It appears that the port number for yahoo messenger has changed. While windows clients don't have a problem, the linux client has the port number written in its .ymessenger/preferences file
Change 5050 to 23 in there.
Same is true for everybuddy - change in the preferences window, or in .everybuddy/prefs
gaim too probably.
Philip
On Wed, Nov 13, 2002 at 04:31:08PM +0530, Philip S Tellis wrote:
It appears that the port number for yahoo messenger has changed. While windows clients don't have a problem, the linux client has the port number written in its .ymessenger/preferences file
Change 5050 to 23 in there.
Same is true for everybuddy - change in the preferences window, or in .everybuddy/prefs
gaim too probably.
??
23 is telnet.
Is this you Philip, or some forged mail??
On Wed, Nov 13, 2002 at 05:46:23PM +0530, Philip S Tellis wrote:
On Wed, 13 Nov 2002, Ravindra Jaju wrote:
23 is telnet.
Is this you Philip, or some forged mail??
yes, it's me, yes, 23 is telnet. my yahoo won't work on 5050, but it works on 23.
strange! really strange.
how did you "guess" 23 when things stopped working? clues please!
On Wed, Nov 13, 2002 at 06:23:52PM +0530, Philip S Tellis wrote:
On Wed, 13 Nov 2002, Ravindra Jaju wrote:
how did you "guess" 23 when things stopped working? clues please!
man netstat - then realise that netstat works on other platforms too.
you mean to say that the application itself started to connect to port 23? ymessenger or libyahoo?
On Wed, 13 Nov 2002, Ravindra Jaju wrote:
you mean to say that the application itself started to connect to port 23? ymessenger or libyahoo?
yahoo messenger on windows connected automatically to port 23. ymessenger on linux doesn't, and afaik, none of the other linux clients do either, although almost all are configurable.
Although, at this point i'm inclined to believe that it's a firewall thing - at my end, and that the yahoo clients and servers have a smart workaround.
I'm guessing here, but it seems plausible.
Yahoo has a few servers for Yahoo messenger only. All they have to do, is have ipchains do port forwarding for all ports to port 5050. That way, a client can connect on any port and still work.
Ok, maybe they don't do all ports (I'm not going to do a port scan), but well known ports is a good gamble.
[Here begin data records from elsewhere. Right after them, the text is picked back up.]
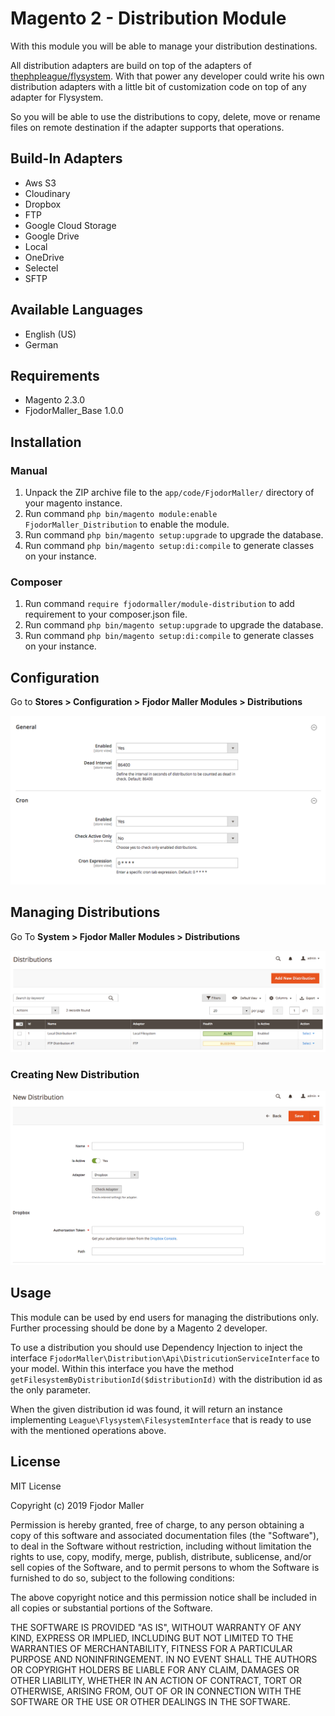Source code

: # Magento 2 -  Distribution Module

With this module you will be able to manage your distribution destinations.

All distribution adapters are build on top of the adapters of [thephpleague/flysystem](https://github.com/thephpleague/flysystem). With that power any developer could write his own distribution adapters with a little bit of customization code on top of any adapter for Flysystem. 

So you will be able to use the distributions to copy, delete, move or rename files on remote destination if the adapter supports that operations.

## Build-In Adapters

- Aws S3
- Cloudinary
- Dropbox
- FTP
- Google Cloud Storage
- Google Drive
- Local
- OneDrive
- Selectel
- SFTP

## Available Languages

- English (US)
- German

## Requirements

- Magento 2.3.0
- FjodorMaller_Base 1.0.0

## Installation

### Manual

1) Unpack the ZIP archive file to the `app/code/FjodorMaller/` directory of your magento instance.
2) Run command `php bin/magento module:enable FjodorMaller_Distribution` to enable the module.
3) Run command `php bin/magento setup:upgrade` to upgrade the database.
4) Run command `php bin/magento setup:di:compile` to generate classes on your instance. 

### Composer

1) Run command `require fjodormaller/module-distribution` to add requirement to your composer.json file.
2) Run command `php bin/magento setup:upgrade` to upgrade the database.
3) Run command `php bin/magento setup:di:compile` to generate classes on your instance.

## Configuration

Go to **Stores > Configuration > Fjodor Maller Modules > Distributions**

![ScreenShot](./Screenshots/configuration.png)

## Managing Distributions

Go To **System > Fjodor Maller Modules > Distributions**

![ScreenShot](./Screenshots/manage_grid.png)

### Creating New Distribution

![Screenshot](./Screenshots/manage-new.png)

## Usage

This module can be used by end users for managing the distributions only. Further processing should be done by a Magento 2 developer.

To use a distribution you should use Dependency Injection to inject the interface `FjodorMaller\Distribution\Api\DistricutionServiceInterface` to your model. Within this interface you have the method `getFilesystemByDistributionId($distributionId)` with the distribution id as the only parameter.

When the given distribution id was found, it will return an instance implementing `League\Flysystem\FilesystemInterface` that is ready to use with the mentioned operations above.  

## License

MIT License

Copyright (c) 2019 Fjodor Maller

Permission is hereby granted, free of charge, to any person obtaining a copy of this software and associated documentation files (the "Software"), to deal in the Software without restriction, including without limitation the rights to use, copy, modify, merge, publish, distribute, sublicense, and/or sell copies of the Software, and to permit persons to whom the Software is furnished to do so, subject to the following conditions:

The above copyright notice and this permission notice shall be included in all copies or substantial portions of the Software.

THE SOFTWARE IS PROVIDED "AS IS", WITHOUT WARRANTY OF ANY KIND, EXPRESS OR IMPLIED, INCLUDING BUT NOT LIMITED TO THE WARRANTIES OF MERCHANTABILITY, FITNESS FOR A PARTICULAR PURPOSE AND NONINFRINGEMENT. IN NO EVENT SHALL THE AUTHORS OR COPYRIGHT HOLDERS BE LIABLE FOR ANY CLAIM, DAMAGES OR OTHER LIABILITY, WHETHER IN AN ACTION OF CONTRACT, TORT OR OTHERWISE, ARISING FROM, OUT OF OR IN CONNECTION WITH THE SOFTWARE OR THE USE OR OTHER DEALINGS IN THE SOFTWARE.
Firewall administrators may block outgoing packets on many ports, but ports like 80, 23, 25, 110 need to be kept open.
The client just needs to cycle through these if 5050 fails - the same way it cycles through host names ({scsa,scsb,scsc}.msg.yahoo.com)
Thoughts.
Philip
If any of you were using everybuddy behind a firewall, you may be interested in knowing that a new CVS RPM is out. It is at http://db.ilug-bom.org.in/Applications/everybuddy/
In this version, the yahoo module does automatic port cycling if it cannot connect on port 5050.
libyahoo2 has these changes in CVS if anyone is interested. (http://libyahoo2.sf.net/)
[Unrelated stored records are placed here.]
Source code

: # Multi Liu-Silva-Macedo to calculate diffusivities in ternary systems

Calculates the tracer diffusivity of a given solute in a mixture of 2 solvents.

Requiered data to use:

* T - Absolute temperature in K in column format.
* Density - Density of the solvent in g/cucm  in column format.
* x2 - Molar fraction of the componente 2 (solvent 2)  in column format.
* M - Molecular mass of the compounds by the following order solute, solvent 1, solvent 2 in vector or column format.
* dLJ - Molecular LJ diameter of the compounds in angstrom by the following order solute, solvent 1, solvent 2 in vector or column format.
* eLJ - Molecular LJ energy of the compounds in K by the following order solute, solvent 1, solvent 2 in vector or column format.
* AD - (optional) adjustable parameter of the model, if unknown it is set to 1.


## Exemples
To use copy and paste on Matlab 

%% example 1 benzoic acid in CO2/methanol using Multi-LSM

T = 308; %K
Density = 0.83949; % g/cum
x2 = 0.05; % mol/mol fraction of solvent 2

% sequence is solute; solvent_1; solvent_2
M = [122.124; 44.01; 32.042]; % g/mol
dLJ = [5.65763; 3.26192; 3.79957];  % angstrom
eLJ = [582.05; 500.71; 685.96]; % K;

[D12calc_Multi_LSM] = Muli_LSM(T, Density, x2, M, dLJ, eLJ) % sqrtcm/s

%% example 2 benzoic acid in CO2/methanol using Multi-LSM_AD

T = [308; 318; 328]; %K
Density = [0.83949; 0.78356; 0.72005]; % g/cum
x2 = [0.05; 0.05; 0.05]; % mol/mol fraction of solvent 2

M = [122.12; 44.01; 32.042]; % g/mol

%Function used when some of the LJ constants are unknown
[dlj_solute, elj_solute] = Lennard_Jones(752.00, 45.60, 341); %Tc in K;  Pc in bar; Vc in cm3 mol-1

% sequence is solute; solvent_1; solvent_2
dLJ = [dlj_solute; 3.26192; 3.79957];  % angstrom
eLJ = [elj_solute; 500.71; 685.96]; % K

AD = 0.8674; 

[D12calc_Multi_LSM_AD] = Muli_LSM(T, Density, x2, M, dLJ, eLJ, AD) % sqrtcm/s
NOTE: This cycling is handled in the lib. If you link against it, you do not need to change your application at all.
Philip
On Wed, 13 Nov 2002, Philip S Tellis wrote:
It appears that the port number for yahoo messenger has changed. While windows clients don't have a problem, the linux client has the port number written in its .ymessenger/preferences file
Change 5050 to 23 in there.
On further investigation, this could also be a firewall issue. If your firewall blocks port 5050, you can connect on port 23. Few firewalls block port 23 going out.
"Philip" == Philip S Tellis <Philip> writes:
Philip> It appears that the port number for yahoo messenger has Philip> changed. While windows clients don't have a problem, the Philip> linux client has the port number written in its Philip> .ymessenger/preferences file
Philip> Change 5050 to 23 in there.
Philip> Same is true for everybuddy - change in the preferences Philip> window, or in .everybuddy/prefs
Philip> gaim too probably.
Gaim's working just fine without any config changes. Unless it did something automatically which I'm not aware of.